La hiérarchie des documents : les différents types de documents

Les documents sont généralement classés selon une pyramide à 4 niveaux. Cette représentation a deux avantages : schématiser la cohérence des niveaux de la documentation et donner un ordre d’idée du volume documentaire que représente chaque niveau

  • Niveau 1 : le manuel qualité
    C’est le seul document présent au niveau 1 de la pyramide. Vous y énoncez votre politique en matière de qualité. Il est utilisé en interne comme support d’aide à la maîtrise de la qualité et peut éventuellement servir en externe pour rassurer vos clients actuels ou espérés (prospects) sur la maîtrise de votre système qualité.
  • Niveau 2 : les procédures
    Le nombre de ces documents diffère évidemment selon la taille et l’activité de l’entreprise. Cependant, une vingtaine semble être un bon chiffre. Chaque procédure décrit un processus en la décomposant en étapes successives. Une procédure devant décrire un processus, votre système documentaire doit contenir autant de procédures que vous avez de processus dans votre entreprise. Cependant, la norme ISO 9001 est découpée en plusieurs chapitres. Chacun de ces chapitres pouvant être considéré comme relatif à un processus, bon nombre d’entreprises ont découpé leur organisation en suivant les différents points de la norme, écrivant du même coup autant de procédures. Ce découpage est toutefois quelque peu artificiel. Vous pouvez également prévoir à ce niveau une procédure par grande activité de votre entreprise. Ainsi, les responsables s’approprient souvent plus facilement le système documentaire.
  • Les documents de niveaux 1 et 2 doivent être des vecteurs de confiance envers votre organisation.

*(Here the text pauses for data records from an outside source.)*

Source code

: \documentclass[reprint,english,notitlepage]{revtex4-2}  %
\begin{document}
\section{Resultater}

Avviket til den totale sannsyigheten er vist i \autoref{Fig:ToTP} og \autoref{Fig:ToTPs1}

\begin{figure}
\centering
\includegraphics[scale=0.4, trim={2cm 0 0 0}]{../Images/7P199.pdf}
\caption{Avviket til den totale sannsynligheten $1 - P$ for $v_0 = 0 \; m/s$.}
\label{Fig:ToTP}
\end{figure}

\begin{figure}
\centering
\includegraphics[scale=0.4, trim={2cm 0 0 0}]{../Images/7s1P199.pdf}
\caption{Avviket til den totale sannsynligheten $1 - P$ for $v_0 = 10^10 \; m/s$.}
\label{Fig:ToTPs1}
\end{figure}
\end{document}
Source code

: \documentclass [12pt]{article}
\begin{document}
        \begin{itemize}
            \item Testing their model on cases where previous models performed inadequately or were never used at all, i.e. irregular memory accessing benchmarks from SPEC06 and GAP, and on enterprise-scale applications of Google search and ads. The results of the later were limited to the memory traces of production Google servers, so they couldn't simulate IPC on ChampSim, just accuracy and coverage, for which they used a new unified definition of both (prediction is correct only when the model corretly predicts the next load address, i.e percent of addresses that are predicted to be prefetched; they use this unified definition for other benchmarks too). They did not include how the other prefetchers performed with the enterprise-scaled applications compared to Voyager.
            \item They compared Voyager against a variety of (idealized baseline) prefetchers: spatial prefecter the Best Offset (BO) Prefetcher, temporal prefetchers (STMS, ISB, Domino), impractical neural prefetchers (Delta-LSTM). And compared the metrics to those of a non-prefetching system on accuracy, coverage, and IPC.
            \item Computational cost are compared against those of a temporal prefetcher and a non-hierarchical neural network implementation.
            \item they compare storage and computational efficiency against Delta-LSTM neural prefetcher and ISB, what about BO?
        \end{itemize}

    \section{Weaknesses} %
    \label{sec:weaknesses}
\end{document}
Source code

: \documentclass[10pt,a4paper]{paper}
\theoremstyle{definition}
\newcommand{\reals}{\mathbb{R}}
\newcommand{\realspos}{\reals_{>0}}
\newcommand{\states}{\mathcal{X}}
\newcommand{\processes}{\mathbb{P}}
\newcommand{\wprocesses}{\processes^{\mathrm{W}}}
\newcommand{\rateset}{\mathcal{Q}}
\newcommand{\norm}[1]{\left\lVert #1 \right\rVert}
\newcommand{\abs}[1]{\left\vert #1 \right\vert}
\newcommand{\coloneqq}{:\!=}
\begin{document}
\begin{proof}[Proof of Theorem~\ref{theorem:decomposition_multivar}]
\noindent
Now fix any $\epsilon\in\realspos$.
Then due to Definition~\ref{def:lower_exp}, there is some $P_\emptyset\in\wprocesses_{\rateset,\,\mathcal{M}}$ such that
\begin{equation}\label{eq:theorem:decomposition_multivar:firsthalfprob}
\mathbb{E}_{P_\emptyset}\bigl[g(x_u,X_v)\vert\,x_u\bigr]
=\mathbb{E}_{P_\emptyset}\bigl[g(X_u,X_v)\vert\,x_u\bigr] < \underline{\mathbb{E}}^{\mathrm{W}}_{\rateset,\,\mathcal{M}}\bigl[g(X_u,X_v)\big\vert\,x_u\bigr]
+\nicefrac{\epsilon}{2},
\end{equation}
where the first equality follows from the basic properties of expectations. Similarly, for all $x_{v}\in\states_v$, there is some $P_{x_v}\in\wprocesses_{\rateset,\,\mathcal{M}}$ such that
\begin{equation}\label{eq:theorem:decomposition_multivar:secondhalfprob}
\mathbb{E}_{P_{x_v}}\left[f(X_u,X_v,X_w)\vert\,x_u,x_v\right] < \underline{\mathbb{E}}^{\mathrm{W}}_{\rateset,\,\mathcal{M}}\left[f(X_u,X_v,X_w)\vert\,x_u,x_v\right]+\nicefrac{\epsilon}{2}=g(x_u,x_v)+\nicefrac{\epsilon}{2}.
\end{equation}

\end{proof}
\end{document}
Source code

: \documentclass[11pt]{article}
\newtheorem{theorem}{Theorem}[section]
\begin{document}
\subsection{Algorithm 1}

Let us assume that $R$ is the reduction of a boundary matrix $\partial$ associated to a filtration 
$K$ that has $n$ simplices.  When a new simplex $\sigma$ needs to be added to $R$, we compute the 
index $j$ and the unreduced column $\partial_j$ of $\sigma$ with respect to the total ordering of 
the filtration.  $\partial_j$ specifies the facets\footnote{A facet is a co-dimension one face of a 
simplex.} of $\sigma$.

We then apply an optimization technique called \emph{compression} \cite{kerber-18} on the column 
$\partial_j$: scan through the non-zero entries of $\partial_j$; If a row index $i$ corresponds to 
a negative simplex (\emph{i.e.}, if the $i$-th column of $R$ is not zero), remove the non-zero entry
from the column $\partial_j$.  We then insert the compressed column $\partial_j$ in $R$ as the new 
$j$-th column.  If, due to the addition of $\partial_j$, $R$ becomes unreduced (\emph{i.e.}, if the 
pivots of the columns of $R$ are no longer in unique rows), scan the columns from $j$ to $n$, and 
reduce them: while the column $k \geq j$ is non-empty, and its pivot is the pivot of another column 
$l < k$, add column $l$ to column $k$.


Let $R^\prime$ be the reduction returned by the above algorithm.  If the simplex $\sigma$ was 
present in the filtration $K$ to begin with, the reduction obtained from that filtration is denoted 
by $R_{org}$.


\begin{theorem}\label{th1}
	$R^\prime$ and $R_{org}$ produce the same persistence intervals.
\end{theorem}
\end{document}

Vous pouvez donc les diffuser et les utiliser comme outils promotionnels

  • Niveau 3 : les documents opérationnels
    Ils concernent :
    • Vos méthodes de travail (documents qui décrivent une action effectuée par une seule personne ou les membres d’un même service) : instruction, modes opératoires, fiches de postes, protocoles, préconisations, formulaires d’enregistrement, …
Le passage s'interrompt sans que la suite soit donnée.